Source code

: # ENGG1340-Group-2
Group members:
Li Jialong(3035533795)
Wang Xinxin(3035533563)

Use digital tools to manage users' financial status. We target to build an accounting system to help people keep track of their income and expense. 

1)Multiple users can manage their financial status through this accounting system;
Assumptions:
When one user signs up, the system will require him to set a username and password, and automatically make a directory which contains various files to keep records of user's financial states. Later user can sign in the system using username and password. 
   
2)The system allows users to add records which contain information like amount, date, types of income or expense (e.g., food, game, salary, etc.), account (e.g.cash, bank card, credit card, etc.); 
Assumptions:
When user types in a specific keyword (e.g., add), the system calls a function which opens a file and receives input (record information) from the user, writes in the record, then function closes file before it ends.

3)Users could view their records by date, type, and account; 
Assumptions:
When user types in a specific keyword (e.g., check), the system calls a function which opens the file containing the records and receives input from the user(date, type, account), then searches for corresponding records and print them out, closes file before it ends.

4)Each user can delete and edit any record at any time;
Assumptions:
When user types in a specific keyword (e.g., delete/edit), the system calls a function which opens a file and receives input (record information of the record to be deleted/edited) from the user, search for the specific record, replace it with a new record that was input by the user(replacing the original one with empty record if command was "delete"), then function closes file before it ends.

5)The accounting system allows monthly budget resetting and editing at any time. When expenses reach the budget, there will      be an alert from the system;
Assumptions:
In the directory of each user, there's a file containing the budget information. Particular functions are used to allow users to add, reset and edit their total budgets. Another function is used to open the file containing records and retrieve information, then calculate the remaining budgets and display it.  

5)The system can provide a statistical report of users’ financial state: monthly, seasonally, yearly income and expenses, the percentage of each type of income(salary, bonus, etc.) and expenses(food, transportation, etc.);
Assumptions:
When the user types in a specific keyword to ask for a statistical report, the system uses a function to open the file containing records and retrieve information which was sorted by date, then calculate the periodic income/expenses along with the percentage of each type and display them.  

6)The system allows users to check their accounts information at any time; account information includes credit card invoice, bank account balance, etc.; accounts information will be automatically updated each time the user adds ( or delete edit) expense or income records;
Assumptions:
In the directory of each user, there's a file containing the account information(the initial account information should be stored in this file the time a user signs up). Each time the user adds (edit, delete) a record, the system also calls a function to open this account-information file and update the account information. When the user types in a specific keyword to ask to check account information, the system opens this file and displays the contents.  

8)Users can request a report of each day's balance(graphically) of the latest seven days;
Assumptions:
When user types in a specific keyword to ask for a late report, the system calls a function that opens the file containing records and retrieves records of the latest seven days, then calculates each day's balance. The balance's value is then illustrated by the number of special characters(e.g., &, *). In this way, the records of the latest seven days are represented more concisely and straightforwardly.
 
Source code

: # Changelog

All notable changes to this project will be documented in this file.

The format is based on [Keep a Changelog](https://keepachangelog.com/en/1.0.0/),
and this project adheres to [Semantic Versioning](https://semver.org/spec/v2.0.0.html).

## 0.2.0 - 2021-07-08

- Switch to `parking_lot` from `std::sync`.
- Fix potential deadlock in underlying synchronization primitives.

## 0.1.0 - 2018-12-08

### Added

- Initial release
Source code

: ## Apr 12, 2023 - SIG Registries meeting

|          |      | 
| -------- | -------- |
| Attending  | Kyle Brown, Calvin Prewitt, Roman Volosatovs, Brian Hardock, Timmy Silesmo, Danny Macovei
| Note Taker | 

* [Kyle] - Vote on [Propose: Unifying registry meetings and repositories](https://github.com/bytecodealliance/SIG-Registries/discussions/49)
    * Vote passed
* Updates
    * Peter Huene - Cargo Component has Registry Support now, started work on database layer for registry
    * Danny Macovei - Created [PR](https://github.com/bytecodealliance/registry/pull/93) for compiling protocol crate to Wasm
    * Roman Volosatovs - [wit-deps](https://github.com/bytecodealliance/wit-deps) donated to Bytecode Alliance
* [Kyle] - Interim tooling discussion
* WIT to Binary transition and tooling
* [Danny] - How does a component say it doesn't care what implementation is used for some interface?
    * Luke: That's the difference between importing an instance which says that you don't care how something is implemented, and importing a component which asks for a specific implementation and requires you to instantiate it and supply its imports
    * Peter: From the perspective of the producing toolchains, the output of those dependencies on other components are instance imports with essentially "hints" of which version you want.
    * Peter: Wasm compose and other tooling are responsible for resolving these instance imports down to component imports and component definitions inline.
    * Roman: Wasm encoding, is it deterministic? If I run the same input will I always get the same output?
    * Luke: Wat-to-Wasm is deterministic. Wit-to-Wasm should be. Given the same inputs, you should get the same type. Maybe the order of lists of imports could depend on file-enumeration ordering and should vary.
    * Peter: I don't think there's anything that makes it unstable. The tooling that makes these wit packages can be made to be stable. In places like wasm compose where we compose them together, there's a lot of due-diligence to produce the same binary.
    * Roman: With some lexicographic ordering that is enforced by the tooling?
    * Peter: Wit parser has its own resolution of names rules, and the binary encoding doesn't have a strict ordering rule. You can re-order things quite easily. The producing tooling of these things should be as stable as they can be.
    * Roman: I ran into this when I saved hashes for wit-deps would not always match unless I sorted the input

────────────────────────────────────────

# What to work on
Out of the data above, transcribe exactly and only the lines starting with the line that has "2)The system allows" and going on through the line that has "When user types in a specific keyword (e.g., add), the", both included.

# Your solution
2)The system allows users to add records which contain information like amount, date, types of income or expense (e.g., food, game, salary, etc.), account (e.g.cash, bank card, credit card, etc.); 
Assumptions:
When user types in a specific keyword (e.g., add), the system calls a function which opens a file and receives input (record information) from the user, writes in the record, then function closes file before it ends.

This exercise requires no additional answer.